“L’Osservatorio per la sicurezza contro gli atti discriminatori nasce da un’intuizione di Antonio Manganelli che 11 anni fa ci pose il problema di diffondere una cultura della non discriminazione e una cultura del non odiare.

L’elemento straordinario fu che questa intuizione la ebbe un capo della polizia e volle realizzare questo organismo di monitoraggio, formazione e promozione del tema della non discriminazione, condividendo questa iniziativa tra polizia e arma dei carabinieri.

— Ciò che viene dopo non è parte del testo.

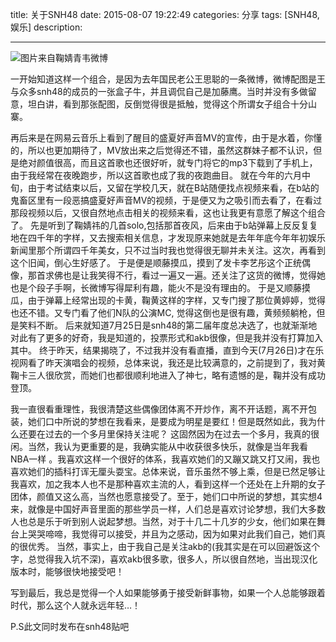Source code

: title:   关于SNH48
date: 2015-08-07 19:22:49 
categories: 分享
tags: [SNH48,娱乐] 
description: 

---



![图片来自鞠婧青韦微博](http://7ktu2f.com1.z0.glb.clouddn.com/jujingyi.jpg)


一开始知道这样一个组合，是因为去年国民老公王思聪的一条微博，微博配图是王与众多snh48的成员的一张盒子牛，并且调侃自己是加藤鹰。当时并没有多做留意，坦白讲，看到那张配图，反倒觉得很是抵触，觉得这个所谓女子组合十分山寨。

再后来是在网易云音乐上看到了醒目的盛夏好声音MV的宣传，由于是水着，你懂的，所以也更加期待了，MV放出来之后觉得还不错，虽然这群妹子都不认识，但是绝对颜值很高，而且这首歌也还很好听，就专门将它的mp3下载到了手机上，由于我经常在夜晚跑步，所以这首歌也成了我的夜跑曲目。
就在今年的六月中旬，由于考试结束以后，又留在学校几天，就在B站随便找点视频来看，在b站的鬼畜区里有一段恶搞盛夏好声音MV的视频，于是便又为之吸引而去看了，在看过那段视频以后，又很自然地点击相关的视频来看，这也让我更有意愿了解这个组合了。
先是听到了鞠婧祎的几首solo,包括那首夜风，后来由于b站弹幕上反反复复地在四千年的字样，又去搜索相关信息，才发现原来她就是去年年底今年年初娱乐新闻里那个所谓四千年美女，只不过当时我也觉得很无聊并未关注。这次，再看到这个旧闻，倒心生好感了。
于是便是顺藤摸瓜，摸到了发卡李艺彤这个正统偶像，那首求佛也是让我笑得不行，看过一遍又一遍。还关注了这货的微博，觉得她也是个段子手啊，长微博写得犀利有趣，能火不是没有理由的。
于是又顺藤摸瓜，由于弹幕上经常出现的卡黄，鞠黄这样的字样，又专门搜了那位黄婷婷，觉得也还不错。又专门看了他们N队的公演MC, 觉得这倒也是很有趣，黄频频躺枪，但是笑料不断。
后来就知道7月25日是snh48的第二届年度总决选了，也就渐渐地对此有了更多的好奇，我是知道的，投票形式和akb很像，但是我并没有打算加入其中。
终于昨天，结果揭晓了，不过我并没有看直播，直到今天(7月26日)才在乐视网看了昨天演唱会的视频，总体来说，我还是比较满意的，之前提到了，我对黄鞠卡三人很欣赏，而她们也都很顺利地进入了神七，略有遗憾的是，鞠并没有成功登顶。

我一直很看重理性，我很清楚这些偶像团体离不开炒作，离不开话题，离不开包装，她们口中所说的梦想在我看来，是要成为明星是要红！但是既然如此，我为什么还要在过去的一个多月里保持关注呢？
这固然因为在过去一个多月，我真的很闲。当然，我认为更重要的是，我确实能从中收获很多快乐，就像是当年我看NBA一样 。我喜欢这样一个很好的体系，我喜欢她们的又蹦又跳又打又闹，我也喜欢她们的插科打诨无厘头耍宝。总体来说，音乐虽然不够上乘，但是已然足够让我喜欢，加之我本人也不是那种喜欢主流的人，看到这样一个还处在上升期的女子团体，颜值又这么高，当然也愿意接受了。至于，她们口中所说的梦想，其实想4来，就像是中国好声音里面的那些学员一样，人们总是喜欢讨论梦想，我们大多数人也总是乐于听到别人说起梦想。当然，对于十几二十几岁的少女，他们如果在舞台上哭哭啼啼，我觉得可以接受，并且为之感动，因为如果对此我们自己，她们真的很优秀。
当然，事实上，由于我自己是关注akb的(我其实是在可以回避饭这个字，总觉得我入坑不深)，喜欢akb很多歌，很多人，所以很自然地，当出现汉化版本时，能够很快地接受吧！

写到最后，我总是觉得一个人如果能够勇于接受新鲜事物，如果一个人总能够跟着时代，那么这个人就永远年轻…！

P.S此文同时发布在snh48贴吧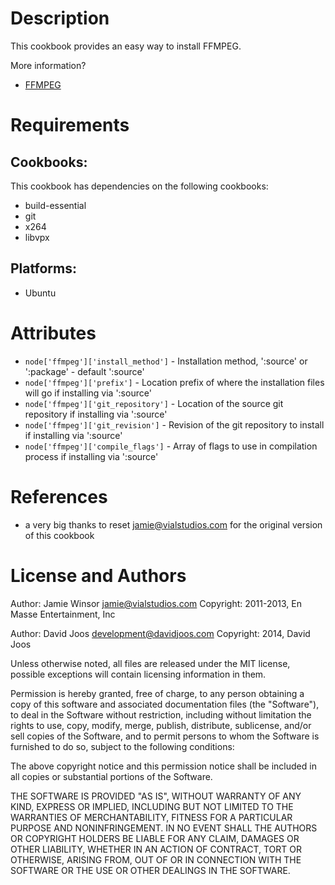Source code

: Description
===========

This cookbook provides an easy way to install FFMPEG.

More information?
* [FFMPEG](http://www.ffmpeg.org/)

Requirements
============

## Cookbooks:

This cookbook has dependencies on the following cookbooks:

* build-essential
* git
* x264
* libvpx

## Platforms:

* Ubuntu

Attributes
==========

* `node['ffmpeg']['install_method']` - Installation method, ':source' or ':package' - default ':source'
* `node['ffmpeg']['prefix']` - Location prefix of where the installation files will go if installing via ':source'
* `node['ffmpeg']['git_repository']` - Location of the source git repository if installing via ':source'
* `node['ffmpeg']['git_revision']` - Revision of the git repository to install if installing via ':source'
* `node['ffmpeg']['compile_flags']` - Array of flags to use in compilation process if installing via ':source'

References
==========

* a very big thanks to reset <jamie@vialstudios.com> for the original version of this cookbook

License and Authors
===================

Author: Jamie Winsor <jamie@vialstudios.com>
Copyright: 2011-2013, En Masse Entertainment, Inc

Author: David Joos <development@davidjoos.com>
Copyright: 2014, David Joos

Unless otherwise noted, all files are released under the MIT license,
possible exceptions will contain licensing information in them.

Permission is hereby granted, free of charge, to any person obtaining a copy
of this software and associated documentation files (the "Software"), to deal
in the Software without restriction, including without limitation the rights
to use, copy, modify, merge, publish, distribute, sublicense, and/or sell
copies of the Software, and to permit persons to whom the Software is
furnished to do so, subject to the following conditions:

The above copyright notice and this permission notice shall be included in
all copies or substantial portions of the Software.

THE SOFTWARE IS PROVIDED "AS IS", WITHOUT WARRANTY OF ANY KIND, EXPRESS OR
IMPLIED, INCLUDING BUT NOT LIMITED TO THE WARRANTIES OF MERCHANTABILITY,
FITNESS FOR A PARTICULAR PURPOSE AND NONINFRINGEMENT. IN NO EVENT SHALL THE
AUTHORS OR COPYRIGHT HOLDERS BE LIABLE FOR ANY CLAIM, DAMAGES OR OTHER
LIABILITY, WHETHER IN AN ACTION OF CONTRACT, TORT OR OTHERWISE, ARISING FROM,
OUT OF OR IN CONNECTION WITH THE SOFTWARE OR THE USE OR OTHER DEALINGS IN
THE SOFTWARE.
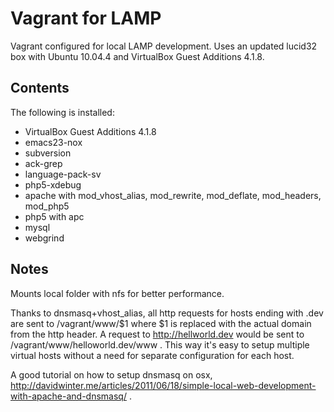 Vagrant for LAMP
=============

Vagrant configured for local LAMP development. Uses an updated lucid32 box with Ubuntu 10.04.4 and VirtualBox Guest Additions 4.1.8.

Contents
-------

The following is installed:

* VirtualBox Guest Additions 4.1.8
* emacs23-nox
* subversion
* ack-grep
* language-pack-sv
* php5-xdebug
* apache with mod_vhost_alias, mod_rewrite, mod_deflate, mod_headers, mod_php5
* php5 with apc
* mysql
* webgrind

Notes
-----

Mounts local folder with nfs for better performance. 

Thanks to dnsmasq+vhost_alias, all http requests for hosts ending with .dev are sent to /vagrant/www/$1 where $1 is replaced with the actual domain from the http header. A request to http://hellworld.dev would be sent to /vagrant/www/helloworld.dev/www . This way it's easy to setup multiple virtual hosts without a need for separate configuration for each host.

 A good tutorial on how to setup dnsmasq on osx, http://davidwinter.me/articles/2011/06/18/simple-local-web-development-with-apache-and-dnsmasq/ .

 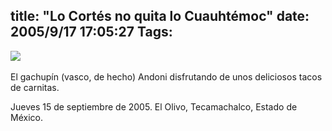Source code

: title: "Lo Cortés no quita lo Cuauhtémoc"
date: 2005/9/17 17:05:27
Tags: 
---
<p><a mce_real_href="http://damog.nipl.net/images/andonitacos.jpg" target="_blank" href="http://damog.nipl.net/images/andonitacos.jpg"><img mce_real_src="http://damog.nipl.net/images/andonitacos-mini.jpg" src="http://damog.nipl.net/images/andonitacos-mini.jpg" border="0" hspace="0" vspace="0"/></a> </p>
<p>El gachupín (vasco, de hecho) Andoni disfrutando de unos deliciosos tacos de carnitas.</p>
<p>Jueves 15 de septiembre de 2005. El Olivo, Tecamachalco, Estado de México.<br/></p>
<br/><br/>
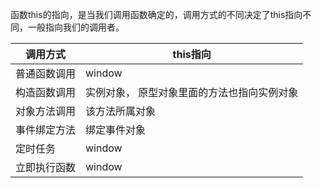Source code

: 函数this的指向，是当我们调用函数确定的，调用方式的不同决定了this指向不同，一般指向我们的调用者。

| 调用方式     | this指向                                    |
| ------------ | ------------------------------------------- |
| 普通函数调用 | window                                      |
| 构造函数调用 | 实例对象， 原型对象里面的方法也指向实例对象 |
| 对象方法调用 | 该方法所属对象                              |
| 事件绑定方法 | 绑定事件对象                                |
| 定时任务     | window                                      |
| 立即执行函数 | window                                      |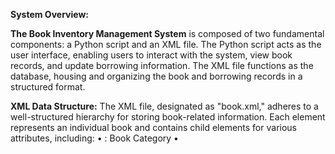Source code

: **System Overview:**

**The Book Inventory Management System** is composed of two fundamental components: a Python script and an XML file. The Python script acts as the user interface, enabling users to interact with the system, view book records, and update borrowing information. The XML file functions as the database, housing and organizing the book and borrowing records in a structured format.

**XML Data Structure:**
The XML file, designated as "book.xml," adheres to a well-structured hierarchy for storing book-related information. Each <book> element represents an individual book and contains child elements for various attributes, including:
    • <category>: Book Category
    • <title>: Book Title
    • <author>: Book Author(s)
    • <year>: Publication Year
    • <price>: Book Price
    • <borrower>: Borrower's Name
    • <issuedDate>: Issued Date
    • <returnDate>: Return Date
This structured approach facilitates efficient data organization and retrieval, ensuring that both book and borrowing records are well-maintained.
System Features:
    1. Listing Books:
        ◦ The system allows users to list all available books.
        ◦ The Python script parses the "book.xml" file using the ElementTree library and displays book details in a tabular format.
    2. Updating Book Information:
        ◦ Users can update book data, including title, author(s), category, publication year, and price.
        ◦ The Python script facilitates the modification of book information, and changes are instantly reflected in the XML file to maintain data accuracy.
    3. Borrowing and Returning Books:
        ◦ The system incorporates the ability to borrow and return books.
        ◦ Users are prompted to specify the borrower's name, issued date, and return date for each book.
        ◦ Borrower information and dates are stored in the XML file, allowing for efficient book tracking and management.
    4. Data Persistence:
        ◦ Book data and borrowing records are persistently stored in the "book.xml" file.
        ◦ All changes made to the book inventory, such as updates and borrowing actions, are saved in the XML file, ensuring data durability.
Usage:
The Book Inventory Management System streamlines the organization and management of a library's book collection, with a particular emphasis on tracking borrowing records. It empowers users to effectively view, update, borrow, and return books while preserving the integrity of book and borrowing data through XML-based storage. The system provides a user-friendly and structured approach to book management, making it an invaluable tool for library administrators and users alike.
Conclusion:
The Book Inventory Management System with borrowing records introduces an efficient and structured approach to library book management. By leveraging Python and XML, the system ensures the seamless organization and retrieval of both book and borrowing data. It not only simplifies library operations but also enhances user experiences by providing real-time book availability and borrowing information. This system can serve as a valuable asset for libraries and institutions aiming to improve their book management and user services.
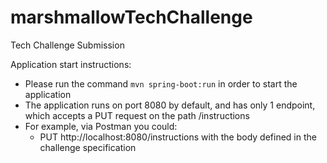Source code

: # marshmallowTechChallenge
Tech Challenge Submission


Application start instructions:
  - Please run the command `mvn spring-boot:run` in order to start the application
  - The application runs on port 8080 by default, and has only 1 endpoint, which accepts a PUT request on the path /instructions
  - For example, via Postman you could:
    - PUT http://localhost:8080/instructions with the body defined in the challenge specification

L’anno scorso abbiamo avuto un importante riconoscimento il premio Cidu per i diritti umani da parte di questo comitato interministeriale che lo ha riconosciuto come primo premio insieme alla sanità”.

Lo ha detto il vice capo della polizia di Stato Vittorio Rizzi  a margine della conferenza che si sta tenendo a Palermo al Teatro Massimo dal titolo “Le vittime dell’odio”.  “I crimini dell’odio si basano su una discriminazione – ha aggiunto Rizzi – Il nostro ordinamento ne prevede solo 4. Sono la discriminazione etnica, nazionale, razziale e religiosa. L’obiettivo è  quello di affrontare l’odio come categoria criminologica dalla prospettiva degli operatori della sicurezza.

A testimonianza di quanto spesso il concetto sia divisivo, non esiste una definizione giuridica dei crimini d’odio, pur trattandosi di reati fortemente connotati dal pregiudizio per una caratteristica della vittima che attiene a un aspetto profondo della sua identità e di quella del gruppo cui appartiene”. Sono fenomeni su cui serve una preparazione specifica.

“Reati, vedremo, che si distinguono per la plurioffensività, il cosiddetto under-reporting, under-recording e per il rischio di escalation – aggiunge Rizzi – Materia che richiede una formazione mirata degli operatori e che rappresenta il cuore della missione istituzionale dell’Oscad (Osservatorio per la sicurezza contro gli atti discriminatori), best practice italiana, originale nel panorama internazionale, per ottimizzare l’azione delle forze di polizia a competenza generale nella prevenzione e nel contrasto dei reati di matrice discriminatoria. La sfida perché tolleranza ed inclusione diventino aspetti fondanti della nostra società è ancor più complessa se è vero che alle minacce del mondo reale si affiancano oggi i pericoli dell’odio on line.

L’antidoto più potente non può essere allora che la cultura per combattere l’ignoranza di chi ha paura del diverso, di chi si chiude negli stereotipi e non sa guardare oltre. E le forze di polizia giocano un ruolo centrale nel bloccare ogni forma di intolleranza prima che degeneri in sofferenza, distruzione e morte con crimini che hanno già infamato la storia dell’umanità. Niente può essere sottovalutato, la mente deve essere sempre attenta e lucida perché “il sonno della ragione genera mostri. Sono temi molto delicati. Incontri come questo servono per diffondere e sviluppare una cultura dell’integrazione contro le discriminazioni”.